Marília Arraes vem de uma família com forte tradição política. Seu avô, Miguel Arraes, foi governador de Pernambuco Em três ocasiões, além de ter sido prefeito do Recife e deputado federal. A política é uma constante em sua vida, sendo também prima do ex-governador Eduardo Campos e do atual candidato ao governo de Pernambuco, João Campos.
A carreira política de Marília começou em 2008, quando foi eleita vereadora do Recife pelo PSB. Com apenas 24 anos, ela iniciou o primeiro de três mandatos consecutivos Na Câmara Municipal, onde se destacou em debates sobre políticas públicas e ocupou diversas funções na estrutura da casa. Em 2012, foi reeleita e, posteriormente, conquistou um terceiro mandato.
Entretanto, sua trajetória no PSB foi marcada por desavenças internas. Em 2016, após não conseguir viabilizar sua candidatura à Prefeitura do Recife, Marília deixou o partido e se filiou ao PT. Isso a levou a uma nova fase em sua carreira política.
Em 2018, Marília Arraes foi eleita deputada federal por Pernambuco, recebendo 193.108 votos. Na Câmara dos Deputados, tornou-se a única mulher da bancada pernambucana na 56ª Legislatura, integrando comissões importantes como as de Relações Exteriores e Defesa Nacional. Dois anos depois, decidiu concorrer à Prefeitura do Recife. Na eleição de 2020, pelo PT, Marília saiu na frente no primeiro turno com 27,95% dos votos, mas foi derrotada no segundo turno por João Campos, que obteve 56,27% dos votos, enquanto ela ficou com 43,73%.
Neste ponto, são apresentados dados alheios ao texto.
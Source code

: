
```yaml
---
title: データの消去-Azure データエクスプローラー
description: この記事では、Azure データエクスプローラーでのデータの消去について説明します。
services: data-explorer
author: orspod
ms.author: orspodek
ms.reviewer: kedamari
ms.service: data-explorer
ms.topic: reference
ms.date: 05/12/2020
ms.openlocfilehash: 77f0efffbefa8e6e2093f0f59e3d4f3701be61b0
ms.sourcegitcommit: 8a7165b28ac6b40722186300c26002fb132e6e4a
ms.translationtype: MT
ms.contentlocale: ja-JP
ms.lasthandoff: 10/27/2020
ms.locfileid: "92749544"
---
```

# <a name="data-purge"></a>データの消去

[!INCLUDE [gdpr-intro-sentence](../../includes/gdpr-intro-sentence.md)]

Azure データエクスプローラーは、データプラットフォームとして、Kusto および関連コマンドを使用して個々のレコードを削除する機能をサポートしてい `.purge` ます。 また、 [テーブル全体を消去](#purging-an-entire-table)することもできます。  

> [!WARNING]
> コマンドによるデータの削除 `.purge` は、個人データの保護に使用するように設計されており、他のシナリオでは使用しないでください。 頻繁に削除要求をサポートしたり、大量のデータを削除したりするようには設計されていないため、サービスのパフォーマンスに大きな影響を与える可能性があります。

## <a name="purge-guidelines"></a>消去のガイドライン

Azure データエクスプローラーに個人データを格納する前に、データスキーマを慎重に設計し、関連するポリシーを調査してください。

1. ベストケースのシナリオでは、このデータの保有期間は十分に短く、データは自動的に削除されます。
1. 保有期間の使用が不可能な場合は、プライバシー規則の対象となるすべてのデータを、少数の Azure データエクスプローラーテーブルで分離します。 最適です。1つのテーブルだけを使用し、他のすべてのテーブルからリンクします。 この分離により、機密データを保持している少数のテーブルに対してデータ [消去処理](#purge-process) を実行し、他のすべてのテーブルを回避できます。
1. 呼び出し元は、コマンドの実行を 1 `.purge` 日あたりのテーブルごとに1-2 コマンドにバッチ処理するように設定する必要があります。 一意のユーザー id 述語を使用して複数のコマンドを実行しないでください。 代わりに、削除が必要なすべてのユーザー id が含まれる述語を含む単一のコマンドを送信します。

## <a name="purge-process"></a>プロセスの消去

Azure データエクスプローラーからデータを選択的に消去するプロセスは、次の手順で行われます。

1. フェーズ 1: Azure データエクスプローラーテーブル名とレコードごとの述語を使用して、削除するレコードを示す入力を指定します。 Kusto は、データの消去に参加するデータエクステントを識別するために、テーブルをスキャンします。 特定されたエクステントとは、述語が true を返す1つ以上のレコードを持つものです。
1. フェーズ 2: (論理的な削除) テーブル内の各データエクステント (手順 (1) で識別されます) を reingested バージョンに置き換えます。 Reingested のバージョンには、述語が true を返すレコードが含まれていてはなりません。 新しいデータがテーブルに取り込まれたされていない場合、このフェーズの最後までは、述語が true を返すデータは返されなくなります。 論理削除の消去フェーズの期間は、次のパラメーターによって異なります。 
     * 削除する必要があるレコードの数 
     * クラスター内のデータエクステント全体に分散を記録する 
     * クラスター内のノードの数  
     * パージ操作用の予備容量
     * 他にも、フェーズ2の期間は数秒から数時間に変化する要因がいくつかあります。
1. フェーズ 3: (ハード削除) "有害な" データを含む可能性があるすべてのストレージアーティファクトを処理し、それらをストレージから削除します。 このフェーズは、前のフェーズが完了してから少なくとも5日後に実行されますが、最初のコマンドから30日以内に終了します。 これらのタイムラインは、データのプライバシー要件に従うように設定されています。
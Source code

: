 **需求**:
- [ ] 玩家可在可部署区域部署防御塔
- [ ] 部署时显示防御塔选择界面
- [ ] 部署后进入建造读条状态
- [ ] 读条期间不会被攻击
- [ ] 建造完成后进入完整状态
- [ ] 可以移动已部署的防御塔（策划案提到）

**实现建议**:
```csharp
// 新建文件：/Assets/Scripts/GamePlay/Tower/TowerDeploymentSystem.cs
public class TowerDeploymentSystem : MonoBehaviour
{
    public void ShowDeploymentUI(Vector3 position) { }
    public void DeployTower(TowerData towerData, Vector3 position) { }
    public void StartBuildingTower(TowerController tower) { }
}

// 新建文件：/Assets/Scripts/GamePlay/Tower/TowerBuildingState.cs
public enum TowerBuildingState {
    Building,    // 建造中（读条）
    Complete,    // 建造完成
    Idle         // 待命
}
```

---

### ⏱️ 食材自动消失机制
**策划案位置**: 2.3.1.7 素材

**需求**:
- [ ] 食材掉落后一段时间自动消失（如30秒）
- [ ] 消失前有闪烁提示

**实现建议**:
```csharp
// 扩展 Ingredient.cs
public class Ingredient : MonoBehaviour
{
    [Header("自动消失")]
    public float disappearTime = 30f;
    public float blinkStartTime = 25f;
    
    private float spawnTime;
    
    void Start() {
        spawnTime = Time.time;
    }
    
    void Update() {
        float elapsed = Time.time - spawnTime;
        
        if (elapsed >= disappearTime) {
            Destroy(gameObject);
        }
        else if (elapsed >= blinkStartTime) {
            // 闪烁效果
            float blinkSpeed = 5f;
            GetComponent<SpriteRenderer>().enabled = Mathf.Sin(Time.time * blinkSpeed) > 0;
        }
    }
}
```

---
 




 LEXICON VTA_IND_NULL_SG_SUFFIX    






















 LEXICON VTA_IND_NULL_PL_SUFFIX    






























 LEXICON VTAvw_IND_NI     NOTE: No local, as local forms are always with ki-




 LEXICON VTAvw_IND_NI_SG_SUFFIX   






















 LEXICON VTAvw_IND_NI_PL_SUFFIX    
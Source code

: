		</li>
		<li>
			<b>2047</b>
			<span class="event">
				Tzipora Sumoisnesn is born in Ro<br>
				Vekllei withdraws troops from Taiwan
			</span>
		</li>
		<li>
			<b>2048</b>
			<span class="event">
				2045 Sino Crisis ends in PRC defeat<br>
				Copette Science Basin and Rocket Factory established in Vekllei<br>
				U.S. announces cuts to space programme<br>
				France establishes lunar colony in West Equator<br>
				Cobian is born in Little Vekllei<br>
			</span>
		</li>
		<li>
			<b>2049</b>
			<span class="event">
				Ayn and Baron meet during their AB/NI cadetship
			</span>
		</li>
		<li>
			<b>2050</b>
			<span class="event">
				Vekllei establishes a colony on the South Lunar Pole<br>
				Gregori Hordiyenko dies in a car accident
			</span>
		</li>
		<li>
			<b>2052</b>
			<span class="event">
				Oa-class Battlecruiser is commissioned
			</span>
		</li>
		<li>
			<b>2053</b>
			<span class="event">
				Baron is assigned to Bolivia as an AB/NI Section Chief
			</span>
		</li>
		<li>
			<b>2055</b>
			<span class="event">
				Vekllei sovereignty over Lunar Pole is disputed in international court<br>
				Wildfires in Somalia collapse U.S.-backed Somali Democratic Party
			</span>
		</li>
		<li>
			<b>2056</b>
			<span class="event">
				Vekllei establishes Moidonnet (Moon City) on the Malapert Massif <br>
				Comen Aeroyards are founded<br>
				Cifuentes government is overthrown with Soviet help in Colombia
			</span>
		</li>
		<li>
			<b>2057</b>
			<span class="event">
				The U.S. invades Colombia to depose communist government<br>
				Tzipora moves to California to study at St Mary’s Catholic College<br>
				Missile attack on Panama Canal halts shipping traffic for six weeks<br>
Em 2022, Marília Arraes voltou a se candidatar a um cargo majoritário, desta vez para o governo de Pernambuco. Filiada ao Solidariedade, ela liderou o primeiro turno com 1.175.651 votos, correspondendo a 23,97% dos votos válidos. Contudo, no segundo turno, enfrentou Raquel Lyra, do PSDB, e obteve 2.190.264 votos, o que equivale a 41,30%, mas não foi suficiente para vencer, já que Raquel conquistou 58,70% dos votos válidos.